▶ **AVAILABLE DATA**:
• • • • •
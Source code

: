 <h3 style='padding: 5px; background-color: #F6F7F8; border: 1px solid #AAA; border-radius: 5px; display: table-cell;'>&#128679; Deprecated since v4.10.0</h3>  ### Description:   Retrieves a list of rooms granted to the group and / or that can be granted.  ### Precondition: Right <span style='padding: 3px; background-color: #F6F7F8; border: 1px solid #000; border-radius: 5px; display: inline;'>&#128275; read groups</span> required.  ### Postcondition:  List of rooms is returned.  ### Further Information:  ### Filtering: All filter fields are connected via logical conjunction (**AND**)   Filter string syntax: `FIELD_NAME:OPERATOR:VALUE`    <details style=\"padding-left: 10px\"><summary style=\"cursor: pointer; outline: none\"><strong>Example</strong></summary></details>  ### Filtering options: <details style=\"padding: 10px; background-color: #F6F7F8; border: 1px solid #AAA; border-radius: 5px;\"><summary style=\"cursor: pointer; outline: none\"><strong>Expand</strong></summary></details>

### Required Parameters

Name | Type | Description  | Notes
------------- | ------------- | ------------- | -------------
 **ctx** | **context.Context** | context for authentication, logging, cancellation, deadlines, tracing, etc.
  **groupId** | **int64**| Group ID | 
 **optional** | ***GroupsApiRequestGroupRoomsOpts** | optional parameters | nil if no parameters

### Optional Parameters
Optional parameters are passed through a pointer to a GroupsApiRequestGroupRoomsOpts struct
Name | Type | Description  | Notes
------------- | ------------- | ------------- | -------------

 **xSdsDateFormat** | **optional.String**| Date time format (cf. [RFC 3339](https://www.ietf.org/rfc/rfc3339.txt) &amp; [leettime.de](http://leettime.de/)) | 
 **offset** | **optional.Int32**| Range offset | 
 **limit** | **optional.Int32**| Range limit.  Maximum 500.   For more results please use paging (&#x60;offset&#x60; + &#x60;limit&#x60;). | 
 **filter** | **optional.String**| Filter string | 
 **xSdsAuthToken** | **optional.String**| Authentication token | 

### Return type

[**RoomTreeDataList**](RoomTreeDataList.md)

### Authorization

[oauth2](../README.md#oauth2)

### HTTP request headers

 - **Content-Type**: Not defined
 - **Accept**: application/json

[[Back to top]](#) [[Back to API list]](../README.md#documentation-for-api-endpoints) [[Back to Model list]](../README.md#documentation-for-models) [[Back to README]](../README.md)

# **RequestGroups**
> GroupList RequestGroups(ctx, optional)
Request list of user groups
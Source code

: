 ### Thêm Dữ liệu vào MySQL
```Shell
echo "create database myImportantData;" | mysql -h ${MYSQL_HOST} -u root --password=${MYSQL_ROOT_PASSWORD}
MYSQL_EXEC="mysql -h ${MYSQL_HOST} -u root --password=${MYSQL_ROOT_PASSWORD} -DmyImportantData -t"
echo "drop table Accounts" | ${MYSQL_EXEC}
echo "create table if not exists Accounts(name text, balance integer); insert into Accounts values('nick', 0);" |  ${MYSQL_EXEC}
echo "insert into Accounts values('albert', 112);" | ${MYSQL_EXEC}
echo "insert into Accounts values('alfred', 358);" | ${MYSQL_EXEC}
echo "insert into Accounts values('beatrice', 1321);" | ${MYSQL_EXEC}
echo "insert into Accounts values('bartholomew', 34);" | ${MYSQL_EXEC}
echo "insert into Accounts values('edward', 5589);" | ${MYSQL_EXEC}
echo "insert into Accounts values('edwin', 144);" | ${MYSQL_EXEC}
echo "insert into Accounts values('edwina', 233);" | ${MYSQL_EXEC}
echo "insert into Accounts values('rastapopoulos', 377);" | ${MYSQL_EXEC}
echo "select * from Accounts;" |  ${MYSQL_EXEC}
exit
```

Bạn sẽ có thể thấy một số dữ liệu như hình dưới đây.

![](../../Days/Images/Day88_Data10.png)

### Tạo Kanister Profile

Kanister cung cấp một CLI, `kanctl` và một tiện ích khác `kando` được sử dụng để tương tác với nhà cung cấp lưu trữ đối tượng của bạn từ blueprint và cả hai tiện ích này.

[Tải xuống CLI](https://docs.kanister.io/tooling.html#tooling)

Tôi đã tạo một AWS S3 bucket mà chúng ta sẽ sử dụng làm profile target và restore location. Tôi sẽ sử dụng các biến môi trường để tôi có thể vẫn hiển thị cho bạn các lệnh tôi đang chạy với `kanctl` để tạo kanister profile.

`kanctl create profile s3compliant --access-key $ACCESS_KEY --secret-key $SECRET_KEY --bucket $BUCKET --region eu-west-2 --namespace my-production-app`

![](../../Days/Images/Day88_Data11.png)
• • • • •
▶ **EXERCISE DETAILS**: Restate word for word the lines running from the line that holds "Kanister cung cấp" to the final line of the entries.

▶ **RESULT OF THIS EXERCISE**:
Kanister cung cấp một CLI, `kanctl` và một tiện ích khác `kando` được sử dụng để tương tác với nhà cung cấp lưu trữ đối tượng của bạn từ blueprint và cả hai tiện ích này.

[Tải xuống CLI](https://docs.kanister.io/tooling.html#tooling)

Tôi đã tạo một AWS S3 bucket mà chúng ta sẽ sử dụng làm profile target và restore location. Tôi sẽ sử dụng các biến môi trường để tôi có thể vẫn hiển thị cho bạn các lệnh tôi đang chạy với `kanctl` để tạo kanister profile.

`kanctl create profile s3compliant --access-key $ACCESS_KEY --secret-key $SECRET_KEY --bucket $BUCKET --region eu-west-2 --namespace my-production-app`

![](../../Days/Images/Day88_Data11.png)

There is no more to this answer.